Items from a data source
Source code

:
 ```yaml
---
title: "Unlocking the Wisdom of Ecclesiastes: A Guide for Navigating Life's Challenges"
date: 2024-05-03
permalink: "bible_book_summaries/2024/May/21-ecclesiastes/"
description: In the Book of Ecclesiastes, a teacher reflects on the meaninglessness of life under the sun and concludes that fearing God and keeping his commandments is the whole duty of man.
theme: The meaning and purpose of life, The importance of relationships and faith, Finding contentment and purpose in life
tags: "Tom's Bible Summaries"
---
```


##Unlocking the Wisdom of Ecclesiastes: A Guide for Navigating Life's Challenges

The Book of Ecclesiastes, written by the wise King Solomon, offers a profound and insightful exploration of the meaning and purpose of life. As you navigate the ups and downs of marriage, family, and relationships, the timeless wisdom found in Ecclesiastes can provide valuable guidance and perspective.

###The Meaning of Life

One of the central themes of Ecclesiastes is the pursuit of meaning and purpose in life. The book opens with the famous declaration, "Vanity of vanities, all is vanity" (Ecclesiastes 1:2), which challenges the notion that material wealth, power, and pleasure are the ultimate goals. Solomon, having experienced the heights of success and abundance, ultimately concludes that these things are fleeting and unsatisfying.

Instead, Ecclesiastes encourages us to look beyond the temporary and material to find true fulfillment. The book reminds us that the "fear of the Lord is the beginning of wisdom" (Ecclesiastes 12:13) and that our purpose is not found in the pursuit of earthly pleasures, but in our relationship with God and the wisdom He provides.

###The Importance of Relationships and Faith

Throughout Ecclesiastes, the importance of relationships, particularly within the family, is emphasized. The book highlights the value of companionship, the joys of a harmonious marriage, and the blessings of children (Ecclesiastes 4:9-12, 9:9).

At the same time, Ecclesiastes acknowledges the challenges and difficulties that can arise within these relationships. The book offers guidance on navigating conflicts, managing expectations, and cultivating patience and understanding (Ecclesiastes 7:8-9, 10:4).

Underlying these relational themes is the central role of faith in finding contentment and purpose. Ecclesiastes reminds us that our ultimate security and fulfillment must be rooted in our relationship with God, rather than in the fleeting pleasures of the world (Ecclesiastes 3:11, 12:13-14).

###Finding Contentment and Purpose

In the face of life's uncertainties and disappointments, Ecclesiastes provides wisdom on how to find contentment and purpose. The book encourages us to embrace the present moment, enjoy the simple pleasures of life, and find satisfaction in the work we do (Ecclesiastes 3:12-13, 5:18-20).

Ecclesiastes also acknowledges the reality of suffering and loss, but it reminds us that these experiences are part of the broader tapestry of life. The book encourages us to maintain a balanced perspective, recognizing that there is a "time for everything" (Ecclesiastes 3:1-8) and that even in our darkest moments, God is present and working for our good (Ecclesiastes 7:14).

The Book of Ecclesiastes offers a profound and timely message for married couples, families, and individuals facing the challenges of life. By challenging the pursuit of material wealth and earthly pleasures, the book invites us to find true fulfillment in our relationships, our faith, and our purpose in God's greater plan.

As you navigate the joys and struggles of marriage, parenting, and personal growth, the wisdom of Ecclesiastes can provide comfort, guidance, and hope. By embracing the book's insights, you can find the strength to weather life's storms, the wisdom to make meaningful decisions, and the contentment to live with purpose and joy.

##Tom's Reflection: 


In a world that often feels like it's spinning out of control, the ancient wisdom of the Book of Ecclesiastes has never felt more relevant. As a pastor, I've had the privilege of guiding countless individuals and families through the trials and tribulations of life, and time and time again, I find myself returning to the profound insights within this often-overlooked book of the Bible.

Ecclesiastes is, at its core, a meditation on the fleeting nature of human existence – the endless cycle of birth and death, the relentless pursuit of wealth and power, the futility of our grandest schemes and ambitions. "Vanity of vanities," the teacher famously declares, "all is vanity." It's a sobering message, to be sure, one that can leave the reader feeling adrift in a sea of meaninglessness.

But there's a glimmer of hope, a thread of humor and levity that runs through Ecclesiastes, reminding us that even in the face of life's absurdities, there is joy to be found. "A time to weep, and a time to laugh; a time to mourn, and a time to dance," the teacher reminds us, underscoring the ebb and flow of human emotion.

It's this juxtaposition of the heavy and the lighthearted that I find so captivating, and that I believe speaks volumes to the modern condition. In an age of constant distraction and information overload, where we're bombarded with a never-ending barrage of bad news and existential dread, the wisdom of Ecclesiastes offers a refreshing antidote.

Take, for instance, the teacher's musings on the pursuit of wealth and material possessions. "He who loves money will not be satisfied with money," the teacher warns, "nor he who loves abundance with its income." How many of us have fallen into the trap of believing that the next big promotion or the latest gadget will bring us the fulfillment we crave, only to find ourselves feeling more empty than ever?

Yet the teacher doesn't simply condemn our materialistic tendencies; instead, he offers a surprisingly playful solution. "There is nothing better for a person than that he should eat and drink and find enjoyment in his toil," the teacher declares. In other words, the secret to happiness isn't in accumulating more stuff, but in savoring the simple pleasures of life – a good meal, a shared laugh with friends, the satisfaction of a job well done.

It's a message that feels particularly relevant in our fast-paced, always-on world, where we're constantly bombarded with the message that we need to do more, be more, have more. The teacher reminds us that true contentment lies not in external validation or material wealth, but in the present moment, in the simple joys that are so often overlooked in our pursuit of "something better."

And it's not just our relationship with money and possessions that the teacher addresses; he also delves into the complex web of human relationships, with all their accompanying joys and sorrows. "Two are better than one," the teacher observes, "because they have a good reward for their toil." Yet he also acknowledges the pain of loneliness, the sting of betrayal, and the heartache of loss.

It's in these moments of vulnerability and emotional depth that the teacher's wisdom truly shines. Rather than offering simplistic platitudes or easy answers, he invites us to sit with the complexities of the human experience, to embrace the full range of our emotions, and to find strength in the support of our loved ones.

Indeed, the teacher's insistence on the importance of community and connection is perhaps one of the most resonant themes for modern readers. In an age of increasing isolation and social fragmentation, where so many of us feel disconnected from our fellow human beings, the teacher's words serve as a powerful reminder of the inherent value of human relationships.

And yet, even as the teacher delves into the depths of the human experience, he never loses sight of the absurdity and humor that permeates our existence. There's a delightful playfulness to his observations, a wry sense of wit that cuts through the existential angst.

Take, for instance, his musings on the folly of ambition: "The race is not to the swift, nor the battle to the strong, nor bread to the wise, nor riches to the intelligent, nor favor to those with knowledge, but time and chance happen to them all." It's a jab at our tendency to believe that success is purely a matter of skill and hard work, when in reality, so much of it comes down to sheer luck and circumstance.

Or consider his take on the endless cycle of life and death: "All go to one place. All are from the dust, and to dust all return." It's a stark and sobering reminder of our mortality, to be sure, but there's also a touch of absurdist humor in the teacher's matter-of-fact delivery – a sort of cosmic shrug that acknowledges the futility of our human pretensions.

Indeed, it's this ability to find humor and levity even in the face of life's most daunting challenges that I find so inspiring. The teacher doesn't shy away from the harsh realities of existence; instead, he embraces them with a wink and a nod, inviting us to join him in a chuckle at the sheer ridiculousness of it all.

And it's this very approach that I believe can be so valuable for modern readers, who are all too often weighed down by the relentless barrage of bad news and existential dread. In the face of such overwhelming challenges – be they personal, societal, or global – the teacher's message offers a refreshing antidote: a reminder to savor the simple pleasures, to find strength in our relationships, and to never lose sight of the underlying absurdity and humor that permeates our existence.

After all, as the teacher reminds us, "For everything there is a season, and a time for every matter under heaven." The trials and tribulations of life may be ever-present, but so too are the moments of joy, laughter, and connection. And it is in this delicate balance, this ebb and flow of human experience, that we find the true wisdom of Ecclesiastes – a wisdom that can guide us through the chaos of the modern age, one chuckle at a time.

#### Problem description:
Count the lines in the records above that contain the word "endless", and reply with that number alone.

#### Response:
2